# THE PROBLEM:
Write out all of the entries exactly, please.

►

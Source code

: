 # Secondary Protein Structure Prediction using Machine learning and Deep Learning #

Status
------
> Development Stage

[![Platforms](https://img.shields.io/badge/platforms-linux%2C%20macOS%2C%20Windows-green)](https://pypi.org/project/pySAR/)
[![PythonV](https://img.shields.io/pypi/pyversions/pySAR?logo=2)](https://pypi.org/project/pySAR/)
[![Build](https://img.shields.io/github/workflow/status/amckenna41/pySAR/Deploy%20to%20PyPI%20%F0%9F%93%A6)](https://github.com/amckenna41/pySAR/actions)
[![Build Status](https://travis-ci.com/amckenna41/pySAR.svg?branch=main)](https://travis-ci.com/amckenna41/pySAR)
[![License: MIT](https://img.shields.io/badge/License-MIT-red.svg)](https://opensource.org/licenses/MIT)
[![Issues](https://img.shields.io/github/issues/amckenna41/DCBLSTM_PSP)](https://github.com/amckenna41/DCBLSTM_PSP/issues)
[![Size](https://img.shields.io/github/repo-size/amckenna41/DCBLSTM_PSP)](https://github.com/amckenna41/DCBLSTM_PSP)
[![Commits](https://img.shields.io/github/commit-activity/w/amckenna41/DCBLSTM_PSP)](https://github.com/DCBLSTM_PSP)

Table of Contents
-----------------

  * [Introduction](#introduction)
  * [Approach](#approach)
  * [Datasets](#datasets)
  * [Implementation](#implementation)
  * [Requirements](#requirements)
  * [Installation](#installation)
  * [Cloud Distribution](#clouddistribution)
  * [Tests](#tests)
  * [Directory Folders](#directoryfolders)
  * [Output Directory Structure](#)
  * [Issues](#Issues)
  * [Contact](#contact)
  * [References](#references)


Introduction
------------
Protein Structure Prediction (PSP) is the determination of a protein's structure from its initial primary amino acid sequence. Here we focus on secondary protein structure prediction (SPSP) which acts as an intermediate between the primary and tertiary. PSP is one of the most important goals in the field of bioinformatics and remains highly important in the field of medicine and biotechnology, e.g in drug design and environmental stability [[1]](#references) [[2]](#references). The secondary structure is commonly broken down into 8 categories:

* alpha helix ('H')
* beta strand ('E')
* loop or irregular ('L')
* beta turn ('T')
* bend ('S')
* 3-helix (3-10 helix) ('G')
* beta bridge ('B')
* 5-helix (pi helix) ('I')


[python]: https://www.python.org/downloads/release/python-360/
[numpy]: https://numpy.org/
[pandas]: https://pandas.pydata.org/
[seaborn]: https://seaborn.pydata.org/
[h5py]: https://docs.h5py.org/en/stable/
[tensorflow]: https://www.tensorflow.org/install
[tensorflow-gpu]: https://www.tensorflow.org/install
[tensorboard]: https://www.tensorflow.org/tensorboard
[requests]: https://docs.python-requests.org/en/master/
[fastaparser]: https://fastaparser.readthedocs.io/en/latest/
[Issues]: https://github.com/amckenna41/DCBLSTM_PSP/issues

◄

# EXERCISE OUTPUT:
Source code

: # Secondary Protein Structure Prediction using Machine learning and Deep Learning #

Status
------
> Development Stage

[![Platforms](https://img.shields.io/badge/platforms-linux%2C%20macOS%2C%20Windows-green)](https://pypi.org/project/pySAR/)
[![PythonV](https://img.shields.io/pypi/pyversions/pySAR?logo=2)](https://pypi.org/project/pySAR/)
[![Build](https://img.shields.io/github/workflow/status/amckenna41/pySAR/Deploy%20to%20PyPI%20%F0%9F%93%A6)](https://github.com/amckenna41/pySAR/actions)
[![Build Status](https://travis-ci.com/amckenna41/pySAR.svg?branch=main)](https://travis-ci.com/amckenna41/pySAR)
[![License: MIT](https://img.shields.io/badge/License-MIT-red.svg)](https://opensource.org/licenses/MIT)
[![Issues](https://img.shields.io/github/issues/amckenna41/DCBLSTM_PSP)](https://github.com/amckenna41/DCBLSTM_PSP/issues)
[![Size](https://img.shields.io/github/repo-size/amckenna41/DCBLSTM_PSP)](https://github.com/amckenna41/DCBLSTM_PSP)
[![Commits](https://img.shields.io/github/commit-activity/w/amckenna41/DCBLSTM_PSP)](https://github.com/DCBLSTM_PSP)

Table of Contents
-----------------

  * [Introduction](#introduction)
  * [Approach](#approach)
  * [Datasets](#datasets)
  * [Implementation](#implementation)
  * [Requirements](#requirements)
  * [Installation](#installation)
  * [Cloud Distribution](#clouddistribution)
  * [Tests](#tests)
  * [Directory Folders](#directoryfolders)
  * [Output Directory Structure](#)
  * [Issues](#Issues)
  * [Contact](#contact)
  * [References](#references)


Introduction
------------
Protein Structure Prediction (PSP) is the determination of a protein's structure from its initial primary amino acid sequence. Here we focus on secondary protein structure prediction (SPSP) which acts as an intermediate between the primary and tertiary. PSP is one of the most important goals in the field of bioinformatics and remains highly important in the field of medicine and biotechnology, e.g in drug design and environmental stability [[1]](#references) [[2]](#references). The secondary structure is commonly broken down into 8 categories:

* alpha helix ('H')
* beta strand ('E')
* loop or irregular ('L')
* beta turn ('T')
* bend ('S')
* 3-helix (3-10 helix) ('G')
* beta bridge ('B')
* 5-helix (pi helix) ('I')


[python]: https://www.python.org/downloads/release/python-360/
[numpy]: https://numpy.org/
[pandas]: https://pandas.pydata.org/
[seaborn]: https://seaborn.pydata.org/
[h5py]: https://docs.h5py.org/en/stable/
[tensorflow]: https://www.tensorflow.org/install
[tensorflow-gpu]: https://www.tensorflow.org/install
[tensorboard]: https://www.tensorflow.org/tensorboard
[requests]: https://docs.python-requests.org/en/master/
[fastaparser]: https://fastaparser.readthedocs.io/en/latest/
[Issues]: https://github.com/amckenna41/DCBLSTM_PSP/issues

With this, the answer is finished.